• _Problem_: In the entries that follow, find the word "domain" and report each line it is on.

Records from a data source
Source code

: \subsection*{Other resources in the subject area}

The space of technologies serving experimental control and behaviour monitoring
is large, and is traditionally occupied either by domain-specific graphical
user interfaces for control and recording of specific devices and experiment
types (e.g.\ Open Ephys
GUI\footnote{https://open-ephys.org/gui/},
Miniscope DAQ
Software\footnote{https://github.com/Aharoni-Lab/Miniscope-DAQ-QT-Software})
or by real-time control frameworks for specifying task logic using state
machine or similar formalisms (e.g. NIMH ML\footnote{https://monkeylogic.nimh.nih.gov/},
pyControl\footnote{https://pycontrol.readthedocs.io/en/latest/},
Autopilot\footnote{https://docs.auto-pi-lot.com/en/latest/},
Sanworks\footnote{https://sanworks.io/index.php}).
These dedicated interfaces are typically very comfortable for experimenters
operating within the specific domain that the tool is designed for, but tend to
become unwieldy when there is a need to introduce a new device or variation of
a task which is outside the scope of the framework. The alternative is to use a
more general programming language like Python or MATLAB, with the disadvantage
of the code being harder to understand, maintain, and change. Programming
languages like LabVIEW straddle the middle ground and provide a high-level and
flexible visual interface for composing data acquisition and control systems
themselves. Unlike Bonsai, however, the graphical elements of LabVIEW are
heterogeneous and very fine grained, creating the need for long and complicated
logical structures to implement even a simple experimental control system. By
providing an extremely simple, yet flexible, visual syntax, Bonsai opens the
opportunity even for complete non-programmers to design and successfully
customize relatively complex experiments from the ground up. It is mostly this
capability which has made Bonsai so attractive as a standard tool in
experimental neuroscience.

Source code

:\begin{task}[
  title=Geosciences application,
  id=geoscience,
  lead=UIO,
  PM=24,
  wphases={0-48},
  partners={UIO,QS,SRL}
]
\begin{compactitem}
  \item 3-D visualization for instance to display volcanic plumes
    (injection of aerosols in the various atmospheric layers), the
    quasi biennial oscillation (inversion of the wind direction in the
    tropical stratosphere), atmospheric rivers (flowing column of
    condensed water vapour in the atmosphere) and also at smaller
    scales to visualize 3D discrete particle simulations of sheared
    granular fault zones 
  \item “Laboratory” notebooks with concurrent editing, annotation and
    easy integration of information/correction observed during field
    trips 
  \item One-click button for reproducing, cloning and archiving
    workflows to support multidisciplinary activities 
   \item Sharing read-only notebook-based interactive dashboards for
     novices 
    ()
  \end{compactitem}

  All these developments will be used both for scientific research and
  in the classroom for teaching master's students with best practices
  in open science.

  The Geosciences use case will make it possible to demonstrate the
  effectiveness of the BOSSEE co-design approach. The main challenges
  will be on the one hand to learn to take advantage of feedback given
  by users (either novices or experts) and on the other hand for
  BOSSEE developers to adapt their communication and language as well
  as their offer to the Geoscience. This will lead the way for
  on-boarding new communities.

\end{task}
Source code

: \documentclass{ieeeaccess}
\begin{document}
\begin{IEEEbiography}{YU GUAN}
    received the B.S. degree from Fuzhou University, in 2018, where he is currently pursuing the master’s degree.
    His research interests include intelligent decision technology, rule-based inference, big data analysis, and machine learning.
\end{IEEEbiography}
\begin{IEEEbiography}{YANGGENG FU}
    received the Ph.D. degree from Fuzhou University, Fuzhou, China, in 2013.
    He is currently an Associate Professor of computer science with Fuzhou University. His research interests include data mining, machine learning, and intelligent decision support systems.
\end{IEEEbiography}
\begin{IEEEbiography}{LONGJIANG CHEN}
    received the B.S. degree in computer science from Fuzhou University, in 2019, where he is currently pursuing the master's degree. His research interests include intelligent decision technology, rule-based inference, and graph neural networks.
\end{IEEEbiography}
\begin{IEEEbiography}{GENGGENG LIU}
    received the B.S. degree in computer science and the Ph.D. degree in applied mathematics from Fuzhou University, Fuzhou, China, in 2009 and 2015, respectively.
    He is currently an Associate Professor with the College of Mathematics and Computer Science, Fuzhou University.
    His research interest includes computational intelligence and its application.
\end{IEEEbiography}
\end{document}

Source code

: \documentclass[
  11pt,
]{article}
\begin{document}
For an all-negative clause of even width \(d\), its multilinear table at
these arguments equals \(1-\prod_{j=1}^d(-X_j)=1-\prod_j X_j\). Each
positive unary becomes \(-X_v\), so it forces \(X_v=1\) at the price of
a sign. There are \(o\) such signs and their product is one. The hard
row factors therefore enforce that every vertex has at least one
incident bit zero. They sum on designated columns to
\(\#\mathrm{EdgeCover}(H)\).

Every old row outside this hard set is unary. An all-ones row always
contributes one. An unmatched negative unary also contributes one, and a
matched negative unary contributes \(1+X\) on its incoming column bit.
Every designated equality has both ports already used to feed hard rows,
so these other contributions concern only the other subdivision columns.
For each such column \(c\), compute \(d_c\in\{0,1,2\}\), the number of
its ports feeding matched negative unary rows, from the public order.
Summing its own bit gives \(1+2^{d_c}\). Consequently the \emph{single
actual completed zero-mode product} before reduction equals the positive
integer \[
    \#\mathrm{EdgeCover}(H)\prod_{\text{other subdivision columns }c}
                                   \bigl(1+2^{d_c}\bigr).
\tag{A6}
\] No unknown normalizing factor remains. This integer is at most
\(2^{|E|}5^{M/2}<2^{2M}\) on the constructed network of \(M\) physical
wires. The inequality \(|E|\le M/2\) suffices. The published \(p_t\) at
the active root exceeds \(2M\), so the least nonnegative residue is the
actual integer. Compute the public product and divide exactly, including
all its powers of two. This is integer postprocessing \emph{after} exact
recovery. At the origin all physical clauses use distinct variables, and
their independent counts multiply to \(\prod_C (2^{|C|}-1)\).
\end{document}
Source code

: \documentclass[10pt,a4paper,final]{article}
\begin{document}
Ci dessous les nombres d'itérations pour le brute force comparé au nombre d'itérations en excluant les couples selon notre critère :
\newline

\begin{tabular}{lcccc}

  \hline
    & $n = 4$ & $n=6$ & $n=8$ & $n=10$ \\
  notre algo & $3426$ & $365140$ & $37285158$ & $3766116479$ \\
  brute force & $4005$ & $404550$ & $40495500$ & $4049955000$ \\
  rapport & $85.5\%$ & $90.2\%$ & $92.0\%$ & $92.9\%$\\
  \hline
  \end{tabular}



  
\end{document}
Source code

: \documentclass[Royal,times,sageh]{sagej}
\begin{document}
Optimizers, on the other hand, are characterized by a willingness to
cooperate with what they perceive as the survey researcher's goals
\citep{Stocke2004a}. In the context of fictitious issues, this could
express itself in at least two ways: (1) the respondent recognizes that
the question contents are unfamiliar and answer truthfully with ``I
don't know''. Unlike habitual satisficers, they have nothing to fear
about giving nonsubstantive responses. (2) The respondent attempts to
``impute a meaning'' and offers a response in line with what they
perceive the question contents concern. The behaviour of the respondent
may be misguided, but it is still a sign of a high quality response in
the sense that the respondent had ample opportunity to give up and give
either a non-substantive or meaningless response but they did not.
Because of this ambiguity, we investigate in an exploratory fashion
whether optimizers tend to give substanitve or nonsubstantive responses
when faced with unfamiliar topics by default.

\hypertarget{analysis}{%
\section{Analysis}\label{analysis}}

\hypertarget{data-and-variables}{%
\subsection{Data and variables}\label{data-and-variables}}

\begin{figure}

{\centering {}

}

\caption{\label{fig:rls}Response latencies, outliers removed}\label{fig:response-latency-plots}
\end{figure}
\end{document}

• _Output of the exercise_:
is large, and is traditionally occupied either by domain-specific graphical
operating within the specific domain that the tool is designed for, but tend to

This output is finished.